### [DIRECTIONS FOR THIS TASK]
Could you set down exactly the lines in the records below between the line holding "Jun 05 15:20:24" and the line holding "Jun 05 17:26:38", inclusive?

───── DATA

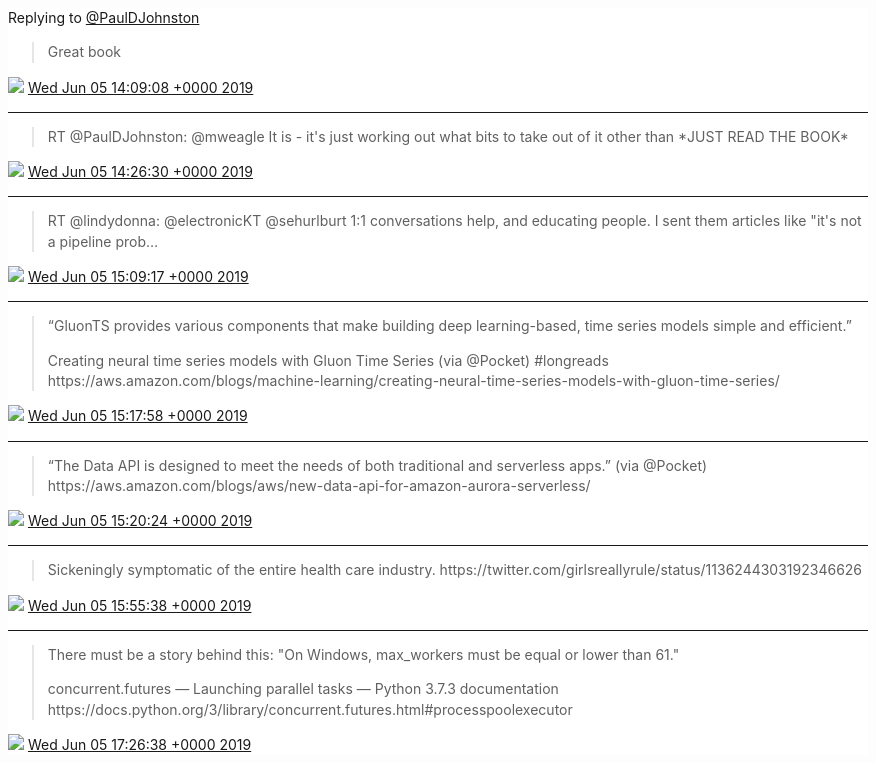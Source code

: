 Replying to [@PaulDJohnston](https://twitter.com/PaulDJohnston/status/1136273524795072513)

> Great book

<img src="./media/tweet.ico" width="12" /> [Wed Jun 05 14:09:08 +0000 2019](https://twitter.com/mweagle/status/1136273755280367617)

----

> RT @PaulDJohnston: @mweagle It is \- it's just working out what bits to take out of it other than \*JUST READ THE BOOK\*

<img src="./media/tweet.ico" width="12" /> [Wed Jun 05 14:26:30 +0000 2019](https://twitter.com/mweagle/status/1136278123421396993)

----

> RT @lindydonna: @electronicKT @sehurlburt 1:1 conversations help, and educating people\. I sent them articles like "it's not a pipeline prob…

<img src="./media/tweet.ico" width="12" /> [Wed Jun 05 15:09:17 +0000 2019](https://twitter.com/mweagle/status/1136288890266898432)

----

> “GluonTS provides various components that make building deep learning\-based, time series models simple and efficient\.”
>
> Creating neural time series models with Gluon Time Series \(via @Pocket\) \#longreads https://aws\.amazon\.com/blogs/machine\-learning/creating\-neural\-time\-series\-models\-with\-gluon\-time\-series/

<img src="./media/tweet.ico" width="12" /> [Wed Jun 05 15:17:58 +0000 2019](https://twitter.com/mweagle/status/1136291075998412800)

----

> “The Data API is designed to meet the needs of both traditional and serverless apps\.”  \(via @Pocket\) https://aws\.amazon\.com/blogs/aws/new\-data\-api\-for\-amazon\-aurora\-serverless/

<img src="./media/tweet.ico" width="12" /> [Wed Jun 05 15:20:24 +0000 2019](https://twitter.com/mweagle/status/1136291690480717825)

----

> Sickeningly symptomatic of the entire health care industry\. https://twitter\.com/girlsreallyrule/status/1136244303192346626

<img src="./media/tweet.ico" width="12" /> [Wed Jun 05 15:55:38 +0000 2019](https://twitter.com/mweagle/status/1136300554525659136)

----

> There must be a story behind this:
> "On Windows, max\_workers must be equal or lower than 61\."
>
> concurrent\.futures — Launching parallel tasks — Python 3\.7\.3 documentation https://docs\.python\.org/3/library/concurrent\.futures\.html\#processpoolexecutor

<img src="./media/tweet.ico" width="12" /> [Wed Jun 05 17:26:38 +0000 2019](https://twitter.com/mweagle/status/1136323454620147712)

──────────
───── DATA

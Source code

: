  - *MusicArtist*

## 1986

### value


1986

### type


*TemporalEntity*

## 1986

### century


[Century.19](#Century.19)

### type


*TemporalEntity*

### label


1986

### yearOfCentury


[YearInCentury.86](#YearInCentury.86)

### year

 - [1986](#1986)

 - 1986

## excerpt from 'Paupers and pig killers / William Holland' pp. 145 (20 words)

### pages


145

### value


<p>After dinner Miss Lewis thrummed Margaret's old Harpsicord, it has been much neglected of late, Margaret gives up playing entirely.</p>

──────────

### [ANSWER TO THIS EXERCISE]
<img src="./media/tweet.ico" width="12" /> [Wed Jun 05 15:20:24 +0000 2019](https://twitter.com/mweagle/status/1136291690480717825)

----

> Sickeningly symptomatic of the entire health care industry\. https://twitter\.com/girlsreallyrule/status/1136244303192346626

<img src="./media/tweet.ico" width="12" /> [Wed Jun 05 15:55:38 +0000 2019](https://twitter.com/mweagle/status/1136300554525659136)

----

> There must be a story behind this:
> "On Windows, max\_workers must be equal or lower than 61\."
>
> concurrent\.futures — Launching parallel tasks — Python 3\.7\.3 documentation https://docs\.python\.org/3/library/concurrent\.futures\.html\#processpoolexecutor

<img src="./media/tweet.ico" width="12" /> [Wed Jun 05 17:26:38 +0000 2019](https://twitter.com/mweagle/status/1136323454620147712)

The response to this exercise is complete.